Konfirmasi langsung kepada AKBP (Purn.) H. Syamsul Alan membantah klaim tersebut. Ia menyatakan bahwa namanya telah dicatut tanpa izin dalam peristiwa tersebut.

“Saya tidak pernah membuat pernyataan apa pun tentang H. Rusli, apalagi mengirim pesan WhatsApp seperti yang ditunjukkan. Nama saya dicatut. Ini tindakan pembohongan,” tegas Syamsul Alan kepada wartawan.


Tindakan H. Rusli ini dianggap telah melanggar Undang-Undang Nomor 1 Tahun 1946 tentang Peraturan Hukum Pidana, khususnya Pasal 14 ayat (1) yang menyatakan:

"Barang siapa, dengan menyiarkan berita atau pemberitahuan bohong, dengan sengaja menerbitkan keonaran di kalangan rakyat, dihukum dengan hukuman penjara setinggi-tingginya sepuluh tahun."

Selain itu, dugaan pemalsuan identitas juga dapat dikenakan Pasal 263 KUHP tentang pemalsuan surat, yang menyebutkan bahwa siapa saja yang dengan sengaja membuat surat palsu atau memalsukan surat dapat dipidana penjara hingga enam tahun.


Dalam pengakuannya, H. Rusli juga menuduh adanya permintaan uang sebesar Rp175 juta oleh wartawan. Namun, setelah dilakukan klarifikasi, tim investigasi memastikan bahwa tuduhan tersebut tidak mengarah kepada mereka. Dugaan kuat justru mengarah kepada oknum lain yang mengaku sebagai wartawan, dan diduga menghubungi H. Rusli melalui sambungan telepon.

“Kami dari tim investigasi tidak pernah meminta uang dalam bentuk apapun kepada H. Rusli. Justru kami sedang mengonfirmasi informasi soal sengketa tanah yang melibatkan dirinya,” ujar Ketua Tim Investigasi Sulsel.


Tim investigasi menyayangkan pernyataan H. Rusli yang dinilai menyesatkan dan merusak citra jurnalistik. Mereka menilai pernyataan tersebut dapat dikategorikan sebagai pelanggaran terhadap Undang-Undang Nomor 40 Tahun 1999 tentang Pers, khususnya Pasal 18 ayat (1), yang berbunyi:


“Setiap orang yang secara melawan hukum dengan sengaja melakukan tindakan yang berakibat menghambat atau menghalangi pelaksanaan fungsi pers sebagaimana diatur dalam Pasal 4 ayat (2) dan ayat (3) dipidana dengan pidana penjara paling lama 2 (dua) tahun atau denda paling banyak Rp500.000.000,00 (lima ratus juta rupiah).”

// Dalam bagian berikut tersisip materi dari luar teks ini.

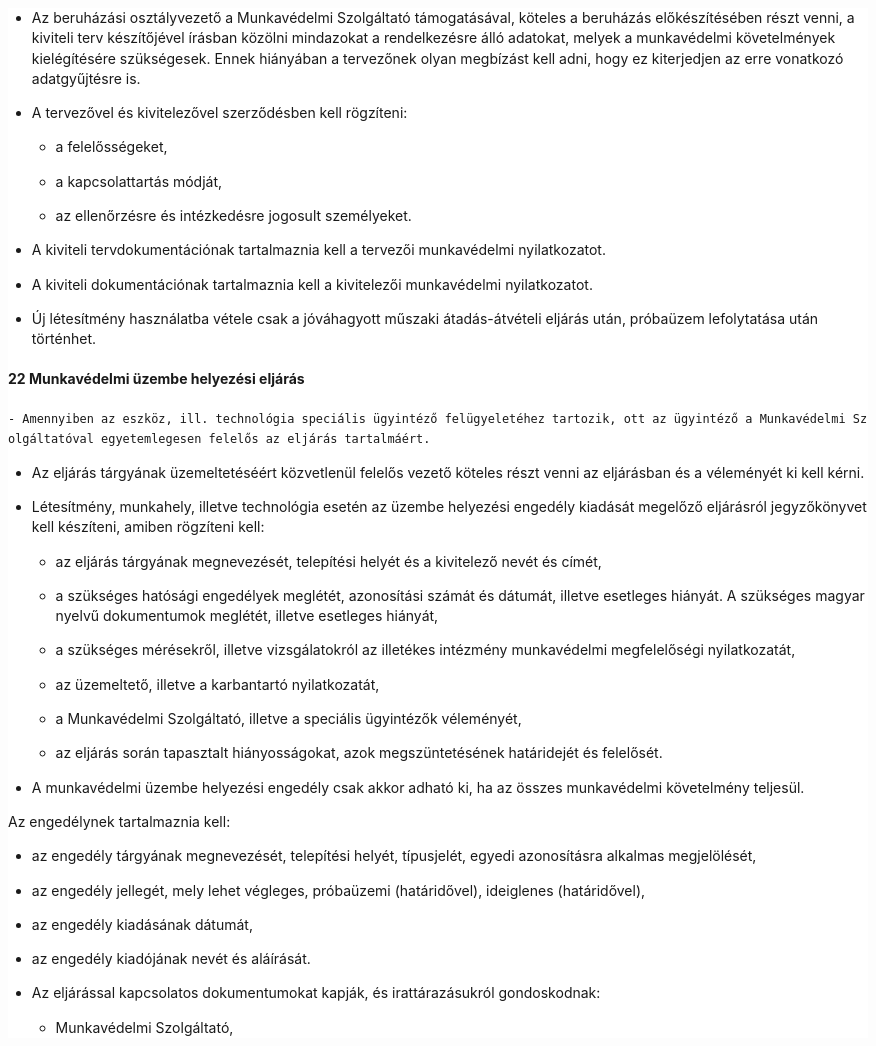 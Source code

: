 - Az beruházási osztályvezető a Munkavédelmi Szolgáltató támogatásával, köteles a beruházás előkészítésében részt venni, a kiviteli terv készítőjével írásban közölni mindazokat a rendelkezésre álló adatokat, melyek a munkavédelmi követelmények kielégítésére szükségesek. Ennek hiányában a tervezőnek olyan megbízást kell adni, hogy ez kiterjedjen az erre vonatkozó adatgyűjtésre is.

- A tervezővel és kivitelezővel szerződésben kell rögzíteni:

    - a felelősségeket,

    - a kapcsolattartás módját,

    - az ellenőrzésre és intézkedésre jogosult személyeket.

- A kiviteli tervdokumentációnak tartalmaznia kell a tervezői munkavédelmi nyilatkozatot.

- A kiviteli dokumentációnak tartalmaznia kell a kivitelezői munkavédelmi nyilatkozatot.

- Új létesítmény használatba vétele csak a jóváhagyott műszaki átadás-átvételi eljárás után, próbaüzem lefolytatása után történhet.

#### 22 Munkavédelmi üzembe helyezési eljárás

    - Amennyiben az eszköz, ill. technológia speciális ügyintéző felügyeletéhez tartozik, ott az ügyintéző a Munkavédelmi Szolgáltatóval egyetemlegesen felelős az eljárás tartalmáért.

- Az eljárás tárgyának üzemeltetéséért közvetlenül felelős vezető köteles részt venni az eljárásban és a véleményét ki kell kérni.

- Létesítmény, munkahely, illetve technológia esetén az üzembe helyezési engedély kiadását megelőző eljárásról jegyzőkönyvet kell készíteni, amiben rögzíteni kell:

    - az eljárás tárgyának megnevezését, telepítési helyét és a kivitelező nevét és címét,

    - a szükséges hatósági engedélyek meglétét, azonosítási számát és dátumát, illetve esetleges hiányát. A szükséges magyar nyelvű dokumentumok meglétét, illetve esetleges hiányát,

    - a szükséges mérésekről, illetve vizsgálatokról az illetékes intézmény munkavédelmi megfelelőségi nyilatkozatát,

    - az üzemeltető, illetve a karbantartó nyilatkozatát,

    - a Munkavédelmi Szolgáltató, illetve a speciális ügyintézők véleményét,

    - az eljárás során tapasztalt hiányosságokat, azok megszüntetésének határidejét és felelősét.

- A munkavédelmi üzembe helyezési engedély csak akkor adható ki, ha az összes munkavédelmi követelmény teljesül.

Az engedélynek tartalmaznia kell:

- az engedély tárgyának megnevezését, telepítési helyét, típusjelét, egyedi azonosításra alkalmas megjelölését,

- az engedély jellegét, mely lehet végleges, próbaüzemi (határidővel), ideiglenes (határidővel),

- az engedély kiadásának dátumát,

- az engedély kiadójának nevét és aláírását.

- Az eljárással kapcsolatos dokumentumokat kapják, és irattárazásukról gondoskodnak:

    - Munkavédelmi Szolgáltató,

Dalam sebuah pertemuan yang dihadiri H. Rusli, Andi Jaya, dan AKBP (Purn.) H. Syamsul Alan, tim investigasi mendapat permintaan agar pemberitaan dan penelusuran kasus dihentikan. Namun, tim menolak dengan alasan menjaga independensi dan etika jurnalistik.


Di sisi lain, H. Rusli juga tengah disorot atas dugaan keterlibatannya dalam pemalsuan tanda tangan terkait tanah warisan di Kabupaten Bone. Hal ini memperkuat dugaan adanya upaya sistematis untuk menguasai aset secara melawan hukum.

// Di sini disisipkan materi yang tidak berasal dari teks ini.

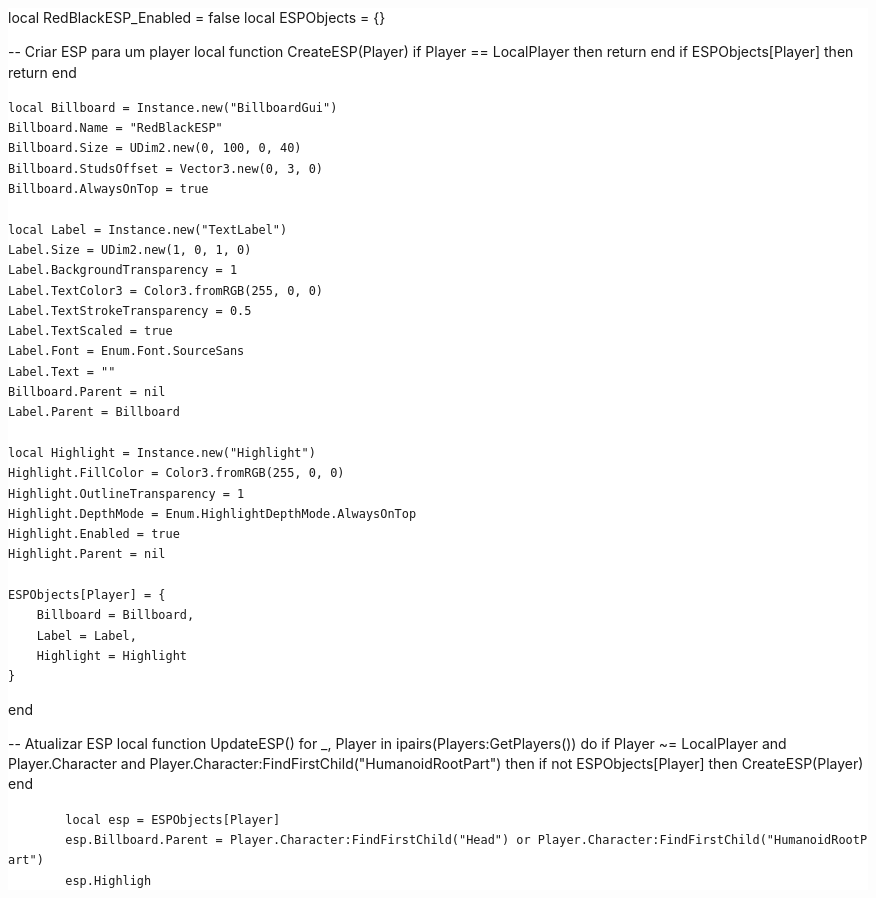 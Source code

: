 local RedBlackESP_Enabled = false
local ESPObjects = {}

-- Criar ESP para um player
local function CreateESP(Player)
    if Player == LocalPlayer then return end
    if ESPObjects[Player] then return end

    local Billboard = Instance.new("BillboardGui")
    Billboard.Name = "RedBlackESP"
    Billboard.Size = UDim2.new(0, 100, 0, 40)
    Billboard.StudsOffset = Vector3.new(0, 3, 0)
    Billboard.AlwaysOnTop = true

    local Label = Instance.new("TextLabel")
    Label.Size = UDim2.new(1, 0, 1, 0)
    Label.BackgroundTransparency = 1
    Label.TextColor3 = Color3.fromRGB(255, 0, 0)
    Label.TextStrokeTransparency = 0.5
    Label.TextScaled = true
    Label.Font = Enum.Font.SourceSans
    Label.Text = ""
    Billboard.Parent = nil
    Label.Parent = Billboard

    local Highlight = Instance.new("Highlight")
    Highlight.FillColor = Color3.fromRGB(255, 0, 0)
    Highlight.OutlineTransparency = 1
    Highlight.DepthMode = Enum.HighlightDepthMode.AlwaysOnTop
    Highlight.Enabled = true
    Highlight.Parent = nil

    ESPObjects[Player] = {
        Billboard = Billboard,
        Label = Label,
        Highlight = Highlight
    }
end

-- Atualizar ESP
local function UpdateESP()
    for _, Player in ipairs(Players:GetPlayers()) do
        if Player ~= LocalPlayer and Player.Character and Player.Character:FindFirstChild("HumanoidRootPart") then
            if not ESPObjects[Player] then
                CreateESP(Player)
            end

            local esp = ESPObjects[Player]
            esp.Billboard.Parent = Player.Character:FindFirstChild("Head") or Player.Character:FindFirstChild("HumanoidRootPart")
            esp.Highligh
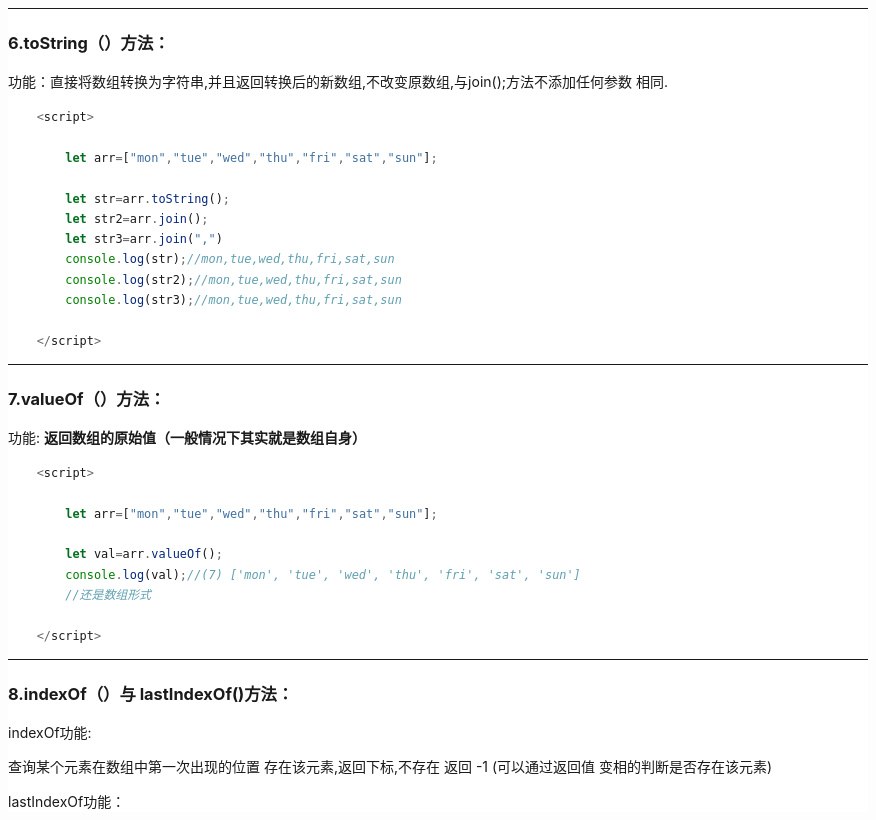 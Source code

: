 

------

### 6.toString（）方法：

功能：直接将数组转换为字符串,并且返回转换后的新数组,不改变原数组,与join();方法不添加任何参数 相同.

```javascript
    <script>

        let arr=["mon","tue","wed","thu","fri","sat","sun"];

        let str=arr.toString();
        let str2=arr.join();
        let str3=arr.join(",")
        console.log(str);//mon,tue,wed,thu,fri,sat,sun
        console.log(str2);//mon,tue,wed,thu,fri,sat,sun
        console.log(str3);//mon,tue,wed,thu,fri,sat,sun
        
    </script>
```

------

### 7.valueOf（）方法：

功能: **返回数组的原始值（一般情况下其实就是数组自身）**



```javascript
    <script>

        let arr=["mon","tue","wed","thu","fri","sat","sun"];

        let val=arr.valueOf();
        console.log(val);//(7) ['mon', 'tue', 'wed', 'thu', 'fri', 'sat', 'sun']
        //还是数组形式

    </script>
```



------



### 8.indexOf（）与 lastIndexOf()方法：



indexOf功能: 

查询某个元素在数组中第一次出现的位置 存在该元素,返回下标,不存在 返回 -1 (可以通过返回值 变相的判断是否存在该元素)



lastIndexOf功能：
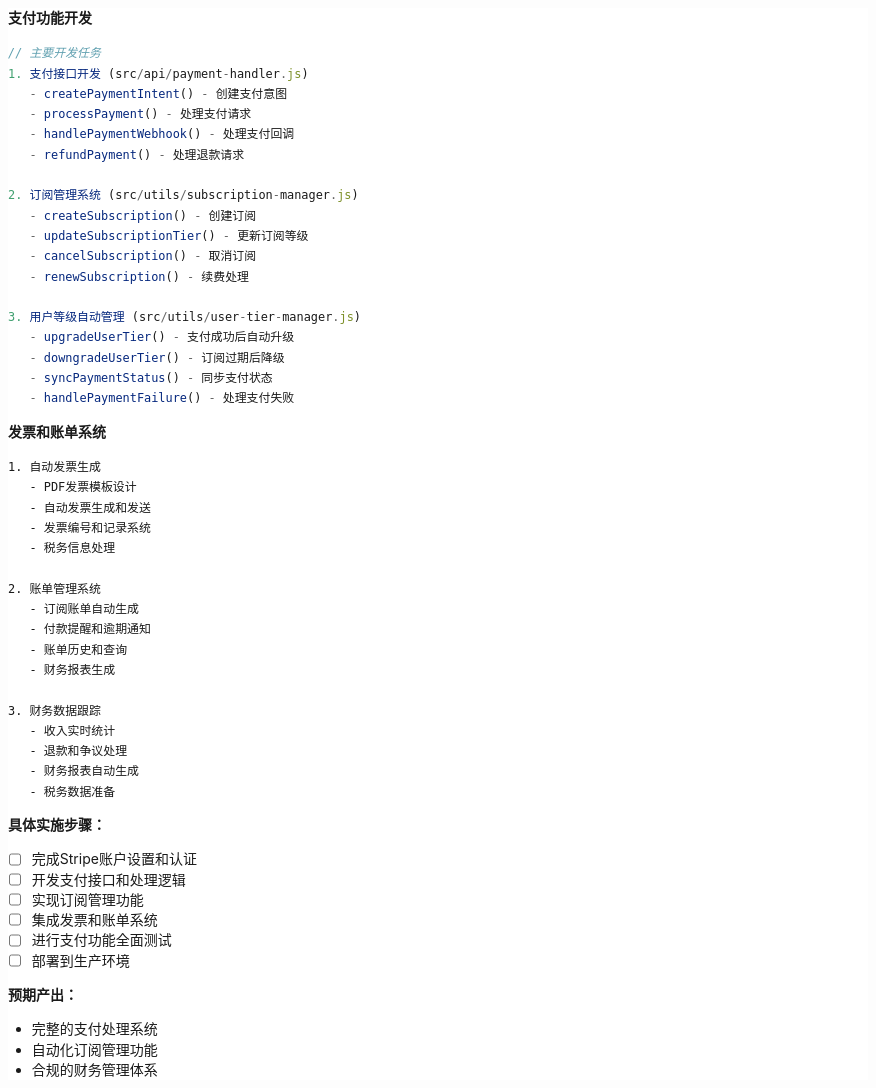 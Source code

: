 **支付功能开发**
```javascript
// 主要开发任务
1. 支付接口开发 (src/api/payment-handler.js)
   - createPaymentIntent() - 创建支付意图
   - processPayment() - 处理支付请求
   - handlePaymentWebhook() - 处理支付回调
   - refundPayment() - 处理退款请求

2. 订阅管理系统 (src/utils/subscription-manager.js)
   - createSubscription() - 创建订阅
   - updateSubscriptionTier() - 更新订阅等级
   - cancelSubscription() - 取消订阅
   - renewSubscription() - 续费处理

3. 用户等级自动管理 (src/utils/user-tier-manager.js)
   - upgradeUserTier() - 支付成功后自动升级
   - downgradeUserTier() - 订阅过期后降级
   - syncPaymentStatus() - 同步支付状态
   - handlePaymentFailure() - 处理支付失败
```

**发票和账单系统**
```
1. 自动发票生成
   - PDF发票模板设计
   - 自动发票生成和发送
   - 发票编号和记录系统
   - 税务信息处理

2. 账单管理系统
   - 订阅账单自动生成
   - 付款提醒和逾期通知
   - 账单历史和查询
   - 财务报表生成

3. 财务数据跟踪
   - 收入实时统计
   - 退款和争议处理
   - 财务报表自动生成
   - 税务数据准备
```

**具体实施步骤：**
- [ ] 完成Stripe账户设置和认证
- [ ] 开发支付接口和处理逻辑
- [ ] 实现订阅管理功能
- [ ] 集成发票和账单系统
- [ ] 进行支付功能全面测试
- [ ] 部署到生产环境

**预期产出：**
- 完整的支付处理系统
- 自动化订阅管理功能
- 合规的财务管理体系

“Kami tidak akan tinggal diam. Wartawan tidak boleh dijadikan kambing hitam dalam persoalan ini. Kami akan menempuh jalur hukum untuk membersihkan nama baik kami,” tegas perwakilan tim investigasi.


Kasus ini menjadi pengingat bahwa profesi wartawan harus dihormati, dan siapa pun yang berusaha menghalang-halangi kerja jurnalistik harus diproses sesuai hukum yang berlaku. Tim investigasi mendesak aparat penegak hukum untuk segera menyelidiki dan menindaklanjuti kasus ini secara adil, transparan, dan profesional.


Hasil wawancara waketum aliansi pewarta merah putih(M Husain angkat bicara terkait tersebut akan membawa kerana hukum.